Furthermore, until the liver gets replenished, it preferentially restores its own "stock" (and interestingly, fructose seems to do the best job of this) which is a good argument for having a piece of fruit in the morning.
Jeremy
JKSteger Fri, March 2nd, 2007, 07:33 PM Thanks Jeremy,
You are right. When I go back to my endocranologist in April I will ask her about this. My new Dr. is very young (mid-late 30's) and works out regularly herself (what she said and you don't get a ripped body like her's by setting on the couch and watching TV all day).
She said excatly what you said about the liver. She also said, and I have infact observed, that when mine or any humans (with a properly working liver) gluecose levels fall too low, our liver will start "dumping" gluecose into our blood stream as a suvival thing. She said that mine falls at night sometimes to around 50 and then if it keeps going down the liver fires up and send in the sugar!.
For now I'm just going to keep giving myself that "correction" until my Dr. says otherwise.
I tell you, being diabetic and trying to get fit and lose weight is really, really tough.
Thanks,
Jeremy
NEdge Mon, March 5th, 2007, 05:35 PM Since you are not eating anything else, you are still burning the same amount of calories with the same intake. Just as Jeremy said - the glucose has got to come from somewhere and when you exercise you've got to get the energy from somewhere. If it's not all directly from fat (which it won't be, even for fasted cardio anyway), so what?
So at least to first order, you should end up with the same amount of fat loss.
I do know for someone with mild diabetes (say who is mostly controlling with diet), moderate exercise after eating carbs is potentially a way of helping control blood sugar.
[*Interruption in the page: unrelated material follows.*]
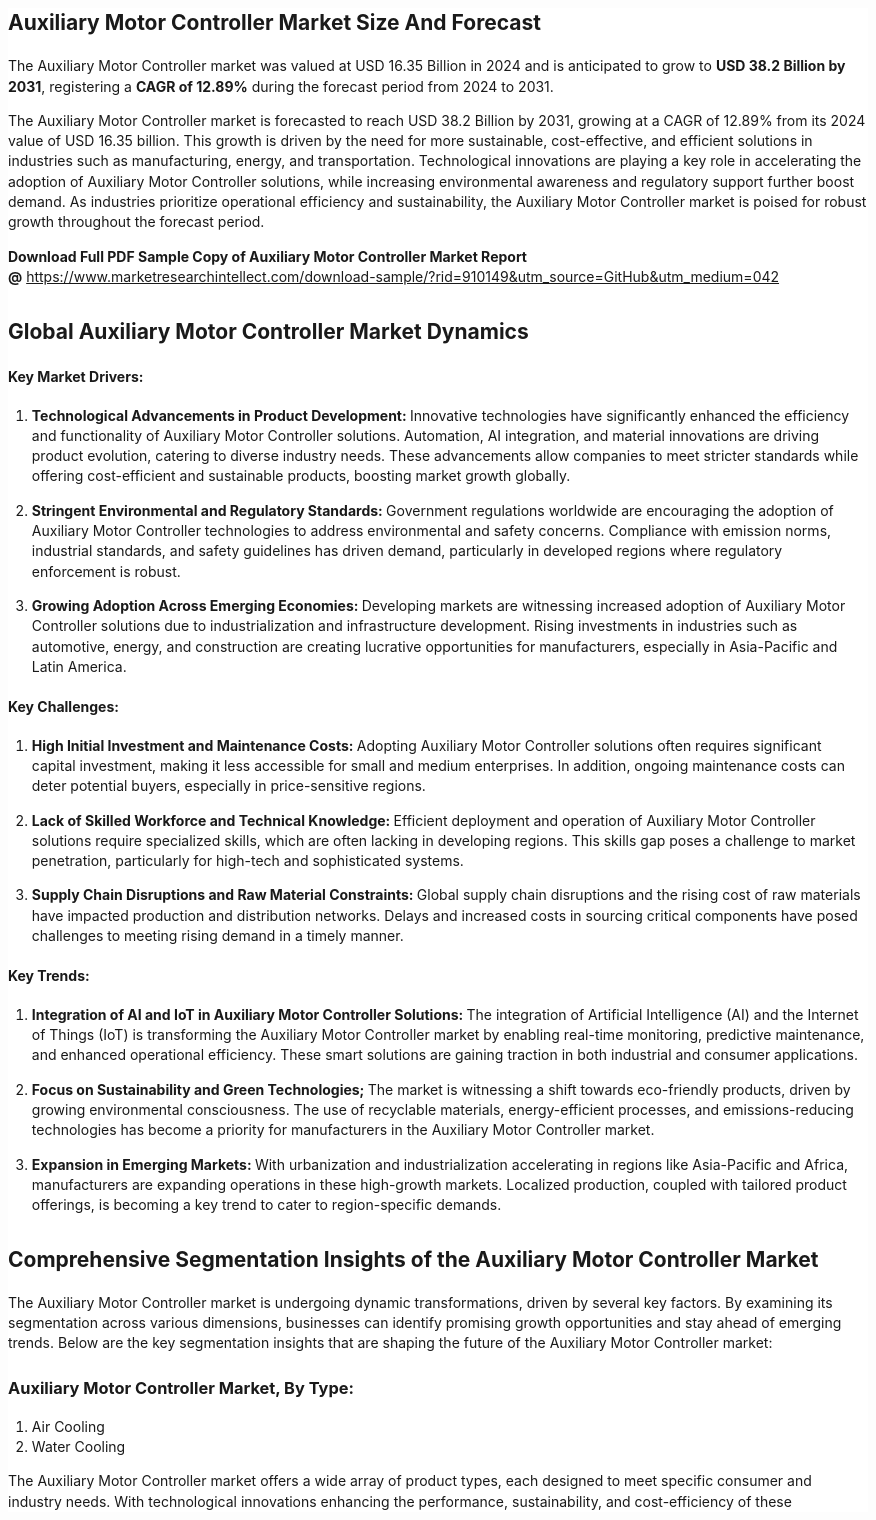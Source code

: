 <h2>Auxiliary Motor Controller Market Size And Forecast</h2><p>The Auxiliary Motor Controller market was valued at USD 16.35 Billion in 2024 and is anticipated to grow to <strong>USD 38.2 Billion by 2031</strong>, registering a <strong>CAGR of 12.89%</strong> during the forecast period from 2024 to 2031.</p><p>The Auxiliary Motor Controller market is forecasted to reach USD 38.2 Billion by 2031, growing at a CAGR of 12.89% from its 2024 value of USD 16.35 billion. This growth is driven by the need for more sustainable, cost-effective, and efficient solutions in industries such as manufacturing, energy, and transportation. Technological innovations are playing a key role in accelerating the adoption of Auxiliary Motor Controller solutions, while increasing environmental awareness and regulatory support further boost demand. As industries prioritize operational efficiency and sustainability, the Auxiliary Motor Controller market is poised for robust growth throughout the forecast period.</p><p><strong>Download Full PDF Sample Copy of Auxiliary Motor Controller Market Report @</strong>&nbsp;<a href="https://www.marketresearchintellect.com/download-sample/?rid=910149&amp;utm_source=GitHub&amp;utm_medium=042">https://www.marketresearchintellect.com/download-sample/?rid=910149&amp;utm_source=GitHub&amp;utm_medium=042</a></p><h2>Global Auxiliary Motor Controller Market Dynamics</h2><h4><strong>Key Market Drivers:</strong></h4><ol><li><p><strong>Technological Advancements in Product Development:&nbsp;</strong>Innovative technologies have significantly enhanced the efficiency and functionality of Auxiliary Motor Controller solutions. Automation, AI integration, and material innovations are driving product evolution, catering to diverse industry needs. These advancements allow companies to meet stricter standards while offering cost-efficient and sustainable products, boosting market growth globally.</p></li><li><p><strong>Stringent Environmental and Regulatory Standards:&nbsp;</strong>Government regulations worldwide are encouraging the adoption of Auxiliary Motor Controller technologies to address environmental and safety concerns. Compliance with emission norms, industrial standards, and safety guidelines has driven demand, particularly in developed regions where regulatory enforcement is robust.</p></li><li><p><strong>Growing Adoption Across Emerging Economies:&nbsp;</strong>Developing markets are witnessing increased adoption of Auxiliary Motor Controller solutions due to industrialization and infrastructure development. Rising investments in industries such as automotive, energy, and construction are creating lucrative opportunities for manufacturers, especially in Asia-Pacific and Latin America.</p></li></ol><h4><strong>Key Challenges:</strong></h4><ol><li><p><strong>High Initial Investment and Maintenance Costs:&nbsp;</strong>Adopting Auxiliary Motor Controller solutions often requires significant capital investment, making it less accessible for small and medium enterprises. In addition, ongoing maintenance costs can deter potential buyers, especially in price-sensitive regions.</p></li><li><p><strong>Lack of Skilled Workforce and Technical Knowledge:&nbsp;</strong>Efficient deployment and operation of Auxiliary Motor Controller solutions require specialized skills, which are often lacking in developing regions. This skills gap poses a challenge to market penetration, particularly for high-tech and sophisticated systems.</p></li><li><p><strong>Supply Chain Disruptions and Raw Material Constraints:&nbsp;</strong>Global supply chain disruptions and the rising cost of raw materials have impacted production and distribution networks. Delays and increased costs in sourcing critical components have posed challenges to meeting rising demand in a timely manner.</p></li></ol><h4><strong>Key Trends:</strong></h4><ol><li><p><strong>Integration of AI and IoT in Auxiliary Motor Controller Solutions:&nbsp;</strong>The integration of Artificial Intelligence (AI) and the Internet of Things (IoT) is transforming the Auxiliary Motor Controller market by enabling real-time monitoring, predictive maintenance, and enhanced operational efficiency. These smart solutions are gaining traction in both industrial and consumer applications.</p></li><li><p><strong>Focus on Sustainability and Green Technologies;&nbsp;</strong>The market is witnessing a shift towards eco-friendly products, driven by growing environmental consciousness. The use of recyclable materials, energy-efficient processes, and emissions-reducing technologies has become a priority for manufacturers in the Auxiliary Motor Controller market.</p></li><li><p><strong>Expansion in Emerging Markets:&nbsp;</strong>With urbanization and industrialization accelerating in regions like Asia-Pacific and Africa, manufacturers are expanding operations in these high-growth markets. Localized production, coupled with tailored product offerings, is becoming a key trend to cater to region-specific demands.</p></li></ol><div class="article-main__content" data-test-id="publishing-text-block"><h2>Comprehensive Segmentation Insights of the Auxiliary Motor Controller Market</h2><p>The Auxiliary Motor Controller market is undergoing dynamic transformations, driven by several key factors. By examining its segmentation across various dimensions, businesses can identify promising growth opportunities and stay ahead of emerging trends. Below are the key segmentation insights that are shaping the future of the Auxiliary Motor Controller market:</p><h3><strong>Auxiliary Motor Controller Market, By Type:<br /></strong></h3><ol><li>Air Cooling<li> Water Cooling</li></ol><p>The Auxiliary Motor Controller market offers a wide array of product types, each designed to meet specific consumer and industry needs. With technological innovations enhancing the performance, sustainability, and cost-efficiency of these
However, I would be very surprised if your doctor says to not give yourself the correction. The only way I could see this being even considered is if you kept going hypo after the exercise and had to eat/drink sugar to compensate. Otherwise why would you keep blood sugar high just because you want to do 'fasted morning cardio'? I know it's popular and some people do really well with it, but it has certainly not even been proved to work better (definitely not necessarily that 'substantially' better) than other forms of cardio.
In addition, as Jeremy pointed out, you are effectively not 'fasted' anyway.
Anyway, I'm no doc, and obviously you should talk and listen to her and take Jeremy's advice and not list to what people might post (I am being serious). But I though I'd just give a perspective on why I think not taking your insulin before the cardio is not going to help much with fat loss anyway.
I don't know what BF% you are, but I heavily suspect that this one 'issue' is not the main problem (or even close) you face in losing fat.